Phoenix, 11 dicembre 1959 (anno dell'omonimo bestseller di Robert Bloch, 1917-1994). Tra grattacieli, la libertà è un raptus. Inizia così, o quasi, questo fantastico racconto, dove i musi, dietro i rayban dei policeman, ti guardano l'anima. Tassidermisti, tipi estremamente sinistri. La determinante carica erotica, la molla voyeuristica che ritorna ancora una volta. 40.000-700=39.300. E fin lì. La celebre sequenza col soffione-doccia che dissolve nello scarico-occhio ("strepitosa!", "Da scuola del cinema!" Tutto vero). Trasuda la cura filmica raggiunta dal regista. Come se in quel vortice di sguardo (morto) confluisse la sensibilità estetica maturata, per poi ricircolare nel sempre elegante scorrere d'immagini. Esperto artigiano del mezzo cinematografico, in "Psycho" più sofisticato che altrove. Con un bianco e nero fulminante: piastrelle, paludi a fil d'acqua. Inquadrature che son zuccheri. "Ma se quella donna è la madre, chi è sepolto?". Geniali giochi di prestigio si succedono, qualche slealtà che semmai picca (il sonoro...). Ma ancor meno da ridere, stavolta. Un horror della cinematografia Metà Novecento. Un classico da videoteca. In biblioteca. Con tanto di perizia psichiatrica.

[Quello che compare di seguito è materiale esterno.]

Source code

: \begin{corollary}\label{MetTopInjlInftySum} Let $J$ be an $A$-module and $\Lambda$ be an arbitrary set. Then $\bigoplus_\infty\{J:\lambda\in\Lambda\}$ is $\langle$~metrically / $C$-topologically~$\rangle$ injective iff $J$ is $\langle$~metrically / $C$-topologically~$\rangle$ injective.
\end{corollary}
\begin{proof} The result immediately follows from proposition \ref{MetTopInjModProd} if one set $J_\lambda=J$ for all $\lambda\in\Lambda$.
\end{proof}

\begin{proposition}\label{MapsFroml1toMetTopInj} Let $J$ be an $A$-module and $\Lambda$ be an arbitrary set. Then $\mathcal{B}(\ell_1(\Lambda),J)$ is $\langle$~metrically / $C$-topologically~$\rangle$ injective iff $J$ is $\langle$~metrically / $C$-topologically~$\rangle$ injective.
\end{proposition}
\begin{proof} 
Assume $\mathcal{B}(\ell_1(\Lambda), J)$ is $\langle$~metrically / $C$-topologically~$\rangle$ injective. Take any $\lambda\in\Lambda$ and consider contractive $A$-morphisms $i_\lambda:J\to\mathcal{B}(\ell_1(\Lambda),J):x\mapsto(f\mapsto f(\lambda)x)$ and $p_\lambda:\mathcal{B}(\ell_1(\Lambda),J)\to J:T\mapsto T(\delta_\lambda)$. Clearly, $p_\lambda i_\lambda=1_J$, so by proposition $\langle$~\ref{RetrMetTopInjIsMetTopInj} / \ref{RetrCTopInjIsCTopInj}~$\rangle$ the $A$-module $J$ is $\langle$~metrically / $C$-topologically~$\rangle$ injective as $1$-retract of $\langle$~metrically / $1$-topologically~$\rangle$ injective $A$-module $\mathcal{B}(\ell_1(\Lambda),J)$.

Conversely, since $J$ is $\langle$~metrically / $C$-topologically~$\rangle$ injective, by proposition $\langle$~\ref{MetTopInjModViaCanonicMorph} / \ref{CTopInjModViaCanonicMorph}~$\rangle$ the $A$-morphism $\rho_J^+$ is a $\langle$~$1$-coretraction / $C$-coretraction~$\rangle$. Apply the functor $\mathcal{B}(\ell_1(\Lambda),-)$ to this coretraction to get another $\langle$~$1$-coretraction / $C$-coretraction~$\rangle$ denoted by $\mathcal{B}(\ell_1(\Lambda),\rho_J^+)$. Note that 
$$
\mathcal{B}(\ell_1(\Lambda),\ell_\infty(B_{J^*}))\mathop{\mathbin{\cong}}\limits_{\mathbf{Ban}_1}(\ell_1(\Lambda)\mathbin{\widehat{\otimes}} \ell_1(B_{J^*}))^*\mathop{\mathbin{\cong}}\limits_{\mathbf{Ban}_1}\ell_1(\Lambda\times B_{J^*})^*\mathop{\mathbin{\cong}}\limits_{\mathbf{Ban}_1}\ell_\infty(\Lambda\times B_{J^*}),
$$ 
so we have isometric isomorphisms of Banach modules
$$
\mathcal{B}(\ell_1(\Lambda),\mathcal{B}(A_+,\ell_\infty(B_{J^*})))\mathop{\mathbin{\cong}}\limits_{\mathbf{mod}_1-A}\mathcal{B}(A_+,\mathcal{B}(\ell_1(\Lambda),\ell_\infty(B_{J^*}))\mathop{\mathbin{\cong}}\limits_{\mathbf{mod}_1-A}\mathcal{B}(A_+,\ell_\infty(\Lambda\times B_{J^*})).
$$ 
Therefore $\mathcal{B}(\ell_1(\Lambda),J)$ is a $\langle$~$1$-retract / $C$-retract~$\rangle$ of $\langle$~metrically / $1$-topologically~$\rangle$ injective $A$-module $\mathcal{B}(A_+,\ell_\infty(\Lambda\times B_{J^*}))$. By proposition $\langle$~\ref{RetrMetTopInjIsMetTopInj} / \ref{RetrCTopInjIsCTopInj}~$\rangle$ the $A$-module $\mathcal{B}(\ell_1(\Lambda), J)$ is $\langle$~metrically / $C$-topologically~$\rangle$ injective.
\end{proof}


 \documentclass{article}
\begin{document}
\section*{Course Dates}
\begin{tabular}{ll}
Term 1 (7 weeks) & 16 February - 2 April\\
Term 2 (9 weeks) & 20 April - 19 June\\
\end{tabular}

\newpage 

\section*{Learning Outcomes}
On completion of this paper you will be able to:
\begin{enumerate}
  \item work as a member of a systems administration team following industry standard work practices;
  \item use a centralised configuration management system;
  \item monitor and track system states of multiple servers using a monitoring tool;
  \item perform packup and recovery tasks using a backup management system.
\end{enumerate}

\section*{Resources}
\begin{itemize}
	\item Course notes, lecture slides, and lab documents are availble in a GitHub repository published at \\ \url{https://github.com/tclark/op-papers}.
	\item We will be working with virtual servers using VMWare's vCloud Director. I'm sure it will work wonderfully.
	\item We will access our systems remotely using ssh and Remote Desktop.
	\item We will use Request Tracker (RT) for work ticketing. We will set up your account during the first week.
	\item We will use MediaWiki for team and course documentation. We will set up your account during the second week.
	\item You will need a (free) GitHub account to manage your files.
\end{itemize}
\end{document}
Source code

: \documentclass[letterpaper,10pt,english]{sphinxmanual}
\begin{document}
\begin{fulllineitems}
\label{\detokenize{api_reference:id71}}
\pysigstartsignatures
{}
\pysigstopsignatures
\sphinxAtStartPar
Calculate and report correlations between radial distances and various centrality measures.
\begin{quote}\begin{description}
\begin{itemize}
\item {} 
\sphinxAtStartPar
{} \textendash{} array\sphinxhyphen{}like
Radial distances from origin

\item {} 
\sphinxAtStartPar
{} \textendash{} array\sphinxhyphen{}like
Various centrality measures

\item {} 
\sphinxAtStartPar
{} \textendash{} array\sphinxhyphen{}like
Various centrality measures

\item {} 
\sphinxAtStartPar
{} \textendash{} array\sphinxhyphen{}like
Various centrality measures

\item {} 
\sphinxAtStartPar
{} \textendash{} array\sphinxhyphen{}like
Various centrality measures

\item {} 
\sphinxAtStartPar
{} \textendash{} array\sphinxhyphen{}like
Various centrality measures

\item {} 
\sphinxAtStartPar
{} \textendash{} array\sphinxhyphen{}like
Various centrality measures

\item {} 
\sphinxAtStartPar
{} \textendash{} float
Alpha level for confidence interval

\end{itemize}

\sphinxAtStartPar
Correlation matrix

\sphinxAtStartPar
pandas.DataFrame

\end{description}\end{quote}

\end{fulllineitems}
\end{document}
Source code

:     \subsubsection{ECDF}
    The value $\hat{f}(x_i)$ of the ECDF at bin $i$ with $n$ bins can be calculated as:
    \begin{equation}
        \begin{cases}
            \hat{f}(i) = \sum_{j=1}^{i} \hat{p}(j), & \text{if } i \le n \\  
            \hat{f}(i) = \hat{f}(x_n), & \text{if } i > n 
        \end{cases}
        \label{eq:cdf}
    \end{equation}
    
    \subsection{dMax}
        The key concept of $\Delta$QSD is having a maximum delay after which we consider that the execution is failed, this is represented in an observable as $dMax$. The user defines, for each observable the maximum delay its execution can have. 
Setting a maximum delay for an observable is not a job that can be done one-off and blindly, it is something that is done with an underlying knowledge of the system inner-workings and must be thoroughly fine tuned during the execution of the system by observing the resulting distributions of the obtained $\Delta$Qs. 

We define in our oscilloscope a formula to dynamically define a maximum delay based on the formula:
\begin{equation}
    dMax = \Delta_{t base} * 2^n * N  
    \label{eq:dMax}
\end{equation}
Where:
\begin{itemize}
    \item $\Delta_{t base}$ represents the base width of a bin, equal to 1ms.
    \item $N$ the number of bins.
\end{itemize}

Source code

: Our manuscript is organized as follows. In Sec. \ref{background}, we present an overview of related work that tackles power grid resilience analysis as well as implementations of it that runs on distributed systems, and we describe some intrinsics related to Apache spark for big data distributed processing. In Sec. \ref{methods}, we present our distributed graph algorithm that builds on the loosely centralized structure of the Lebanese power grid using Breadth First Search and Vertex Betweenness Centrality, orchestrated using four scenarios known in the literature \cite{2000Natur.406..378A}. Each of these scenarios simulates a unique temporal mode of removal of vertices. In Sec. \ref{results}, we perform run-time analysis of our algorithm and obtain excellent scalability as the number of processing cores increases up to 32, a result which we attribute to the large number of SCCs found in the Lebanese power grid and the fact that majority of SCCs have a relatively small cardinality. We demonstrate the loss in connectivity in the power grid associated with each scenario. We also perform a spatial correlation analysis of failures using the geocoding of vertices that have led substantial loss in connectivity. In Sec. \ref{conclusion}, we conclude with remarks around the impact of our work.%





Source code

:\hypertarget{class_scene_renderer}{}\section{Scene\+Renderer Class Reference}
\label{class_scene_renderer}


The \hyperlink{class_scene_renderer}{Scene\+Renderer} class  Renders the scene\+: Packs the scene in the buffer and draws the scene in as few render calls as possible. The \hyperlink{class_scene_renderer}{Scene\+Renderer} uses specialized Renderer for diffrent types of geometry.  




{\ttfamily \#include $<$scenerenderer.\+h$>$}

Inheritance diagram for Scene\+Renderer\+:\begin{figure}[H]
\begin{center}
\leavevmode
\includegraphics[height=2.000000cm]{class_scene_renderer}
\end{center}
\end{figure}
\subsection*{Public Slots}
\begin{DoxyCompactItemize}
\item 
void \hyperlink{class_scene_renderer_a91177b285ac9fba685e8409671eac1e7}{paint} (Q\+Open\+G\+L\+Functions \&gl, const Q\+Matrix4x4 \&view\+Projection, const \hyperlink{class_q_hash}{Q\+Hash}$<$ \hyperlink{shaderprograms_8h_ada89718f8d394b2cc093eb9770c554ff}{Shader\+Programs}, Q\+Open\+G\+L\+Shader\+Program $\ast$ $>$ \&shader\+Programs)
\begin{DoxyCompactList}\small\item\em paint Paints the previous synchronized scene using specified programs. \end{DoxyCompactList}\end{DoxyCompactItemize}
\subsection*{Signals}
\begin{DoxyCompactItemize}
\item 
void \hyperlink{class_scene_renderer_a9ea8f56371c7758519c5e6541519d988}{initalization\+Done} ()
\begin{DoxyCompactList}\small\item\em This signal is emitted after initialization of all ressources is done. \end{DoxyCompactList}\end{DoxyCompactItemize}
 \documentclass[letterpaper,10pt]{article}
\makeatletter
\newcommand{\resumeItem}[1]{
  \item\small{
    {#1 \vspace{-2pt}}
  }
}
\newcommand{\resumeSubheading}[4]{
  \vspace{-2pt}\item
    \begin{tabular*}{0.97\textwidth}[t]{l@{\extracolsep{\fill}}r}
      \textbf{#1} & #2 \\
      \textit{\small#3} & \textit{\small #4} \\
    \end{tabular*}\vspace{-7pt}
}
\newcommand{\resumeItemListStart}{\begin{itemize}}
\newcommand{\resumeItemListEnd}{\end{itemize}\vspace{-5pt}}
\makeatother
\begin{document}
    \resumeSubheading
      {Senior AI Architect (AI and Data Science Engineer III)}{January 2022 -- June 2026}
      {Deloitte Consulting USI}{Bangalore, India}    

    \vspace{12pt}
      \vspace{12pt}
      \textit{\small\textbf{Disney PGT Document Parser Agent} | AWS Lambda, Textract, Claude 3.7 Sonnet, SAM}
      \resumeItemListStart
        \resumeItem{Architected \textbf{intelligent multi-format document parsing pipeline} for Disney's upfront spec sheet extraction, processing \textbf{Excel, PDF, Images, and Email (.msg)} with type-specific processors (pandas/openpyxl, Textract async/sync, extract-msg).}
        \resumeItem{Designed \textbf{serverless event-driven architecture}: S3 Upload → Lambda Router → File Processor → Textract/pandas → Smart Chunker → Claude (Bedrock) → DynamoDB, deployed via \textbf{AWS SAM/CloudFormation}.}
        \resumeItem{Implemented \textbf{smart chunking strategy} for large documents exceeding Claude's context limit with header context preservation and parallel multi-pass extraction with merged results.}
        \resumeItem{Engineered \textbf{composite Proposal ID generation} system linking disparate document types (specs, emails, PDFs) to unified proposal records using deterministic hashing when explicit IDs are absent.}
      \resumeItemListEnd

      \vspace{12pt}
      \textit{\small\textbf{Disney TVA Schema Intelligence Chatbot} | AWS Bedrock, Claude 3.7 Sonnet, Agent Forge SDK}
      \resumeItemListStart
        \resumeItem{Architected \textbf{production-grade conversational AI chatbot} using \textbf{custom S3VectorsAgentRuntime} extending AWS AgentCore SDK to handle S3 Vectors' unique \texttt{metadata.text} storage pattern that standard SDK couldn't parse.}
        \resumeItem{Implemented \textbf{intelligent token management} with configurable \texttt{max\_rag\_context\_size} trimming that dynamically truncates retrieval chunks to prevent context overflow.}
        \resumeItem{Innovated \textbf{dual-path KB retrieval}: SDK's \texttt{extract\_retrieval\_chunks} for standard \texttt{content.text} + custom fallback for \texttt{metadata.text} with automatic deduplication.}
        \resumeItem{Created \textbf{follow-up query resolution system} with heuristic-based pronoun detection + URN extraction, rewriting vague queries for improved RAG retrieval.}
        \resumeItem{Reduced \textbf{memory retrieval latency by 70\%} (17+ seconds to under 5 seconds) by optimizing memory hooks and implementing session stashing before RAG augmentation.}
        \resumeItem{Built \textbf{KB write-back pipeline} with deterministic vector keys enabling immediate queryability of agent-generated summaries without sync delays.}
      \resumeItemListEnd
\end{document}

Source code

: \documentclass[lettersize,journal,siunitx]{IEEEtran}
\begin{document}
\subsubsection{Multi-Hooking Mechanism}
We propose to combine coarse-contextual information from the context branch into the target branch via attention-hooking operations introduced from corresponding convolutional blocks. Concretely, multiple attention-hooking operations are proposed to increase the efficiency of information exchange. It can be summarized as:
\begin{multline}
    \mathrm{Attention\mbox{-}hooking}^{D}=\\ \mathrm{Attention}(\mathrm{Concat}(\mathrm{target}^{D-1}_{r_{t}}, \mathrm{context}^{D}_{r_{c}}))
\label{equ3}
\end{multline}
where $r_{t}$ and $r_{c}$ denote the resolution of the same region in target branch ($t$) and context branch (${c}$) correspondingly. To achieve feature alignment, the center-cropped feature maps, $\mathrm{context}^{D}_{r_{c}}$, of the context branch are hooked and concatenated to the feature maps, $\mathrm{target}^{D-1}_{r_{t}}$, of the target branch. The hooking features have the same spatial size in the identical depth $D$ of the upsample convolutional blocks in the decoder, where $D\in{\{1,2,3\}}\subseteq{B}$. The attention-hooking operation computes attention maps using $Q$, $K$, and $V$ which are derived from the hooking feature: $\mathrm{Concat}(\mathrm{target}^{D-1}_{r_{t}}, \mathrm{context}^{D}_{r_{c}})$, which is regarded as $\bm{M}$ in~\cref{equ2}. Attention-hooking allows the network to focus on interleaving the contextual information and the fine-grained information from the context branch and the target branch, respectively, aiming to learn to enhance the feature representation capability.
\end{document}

Bene, terminato anche questo cofanetto ("Universal" nero). Il 'Rofum ha la sua confidenza con questo pilastro dell'arte cinematografica. Prova ne sia il numero di volte che Sir Hitch è passato, in sala Valéry, a far sorridere e tremare. Non resta che seguirlo, ora, nel suo Oceano Pacifico, alla ricerca d'altre preziose perle. Thank You, Sir. Quarantena indimenticabile (...).